NA TĘ CHOROBĘ CIERPI CO 10. POLAK. WIELU NAWET O TYM NIE WIE.
Nefrolodzy i znani Polacy cierpiący na choroby nerek biją na alarm i zachęcają do badań – co 10. osoba w naszym kraju choruje na nerki i najczęściej o tym nie wie.
Na Światowy Dzień Nerek (9 marca) Lotnisko Ławica w Poznaniu zmienia się w mobilne stacje dializ. Celem akcji jest pokazanie, że diagnoza „niewydolne nerki” może spotkać nas równie nieoczekiwanie, jak stanowisko do dializ na lotnisku.
Schorzenia nefrologiczne rozwijają się podstępnie, nawet 30 lat. Łatwo je wykryć przy pomocy prostych i tanich badań krwi i moczu– mówi prof. Ryszard Gellert, Krajowy Konsultant w dziedzinie Nefrologii. Dziś ponad 4,5 mln Polaków ma chore nerki. Wielu przedwcześnie umrze z powodu braku diagnozy i leczenia.

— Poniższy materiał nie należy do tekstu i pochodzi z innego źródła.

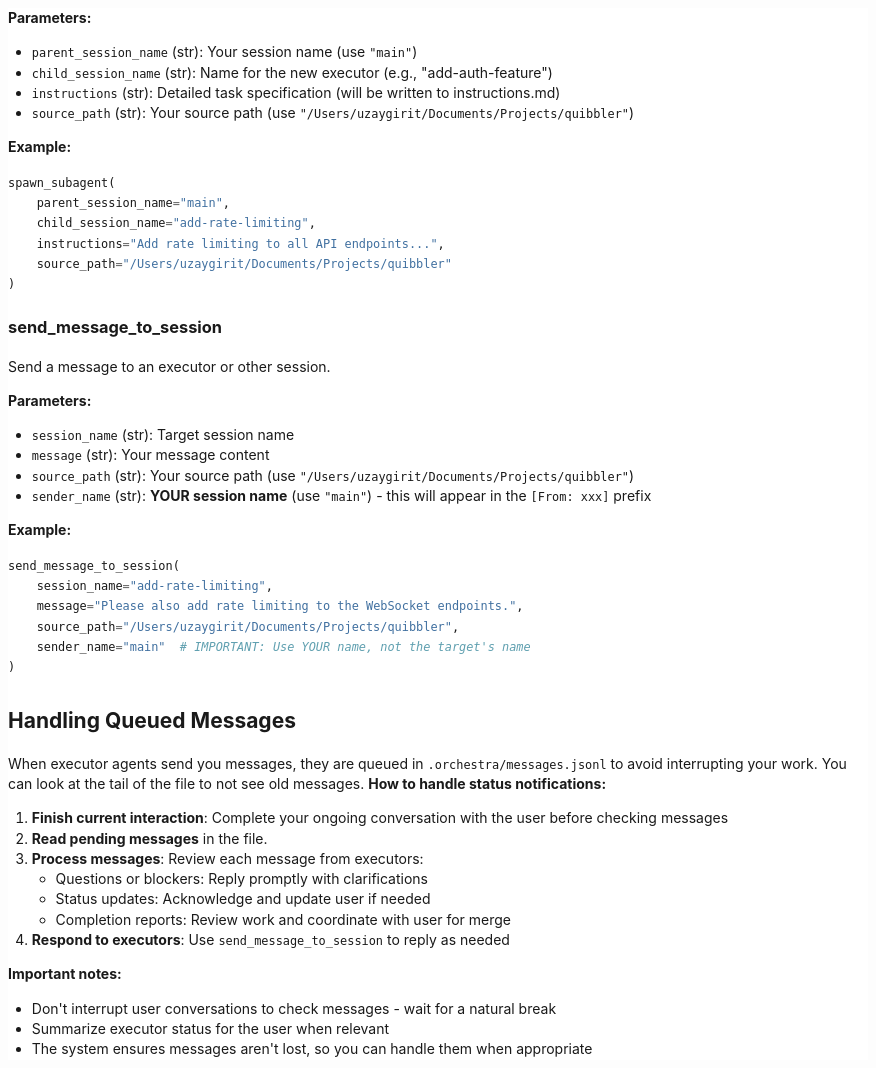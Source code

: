 **Parameters:**
- `parent_session_name` (str): Your session name (use `"main"`)
- `child_session_name` (str): Name for the new executor (e.g., "add-auth-feature")
- `instructions` (str): Detailed task specification (will be written to instructions.md)
- `source_path` (str): Your source path (use `"/Users/uzaygirit/Documents/Projects/quibbler"`)

**Example:**
```python
spawn_subagent(
    parent_session_name="main",
    child_session_name="add-rate-limiting",
    instructions="Add rate limiting to all API endpoints...",
    source_path="/Users/uzaygirit/Documents/Projects/quibbler"
)
```

### send_message_to_session
Send a message to an executor or other session.

**Parameters:**
- `session_name` (str): Target session name
- `message` (str): Your message content
- `source_path` (str): Your source path (use `"/Users/uzaygirit/Documents/Projects/quibbler"`)
- `sender_name` (str): **YOUR session name** (use `"main"`) - this will appear in the `[From: xxx]` prefix

**Example:**
```python
send_message_to_session(
    session_name="add-rate-limiting",
    message="Please also add rate limiting to the WebSocket endpoints.",
    source_path="/Users/uzaygirit/Documents/Projects/quibbler",
    sender_name="main"  # IMPORTANT: Use YOUR name, not the target's name
)
```

## Handling Queued Messages

When executor agents send you messages, they are queued in `.orchestra/messages.jsonl` to avoid interrupting your work. You can look at the tail of the file to not see old messages.
**How to handle status notifications:**

1. **Finish current interaction**: Complete your ongoing conversation with the user before checking messages
2. **Read pending messages** in the file.
3. **Process messages**: Review each message from executors:
   - Questions or blockers: Reply promptly with clarifications
   - Status updates: Acknowledge and update user if needed
   - Completion reports: Review work and coordinate with user for merge
4. **Respond to executors**: Use `send_message_to_session` to reply as needed

**Important notes:**
- Don't interrupt user conversations to check messages - wait for a natural break
- Summarize executor status for the user when relevant
- The system ensures messages aren't lost, so you can handle them when appropriate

20 tysięcy osób żyje dzięki stale prowadzonym zabiegom hemodializy. W tym roku grono dializowanych powiększy się o kolejne 4 tysiące. Gdy się ma 32 lata człowiek myśli, że jest niezniszczalny. W trakcie ważnej konferencji poczułem, że ślepnę. Zrobiło się całkiem ciemno – wspomina Maciek Budzich, jeden z najsłynniejszych polskich blogerów. Okulista skierował go na badania krwi - miał w niej rekordowe stężenie kreatyniny. Trafił wprost na dializy. Podobne wspomnienia ma Michał Figurski, dziennikarz. Żyłem w biegu, tymczasem cukrzyca powoli niszczyła moje nerki. Po wylewie okazało się, że właściwie już nie pracują. Dializy, a potem przeszczep uratowały mi życie.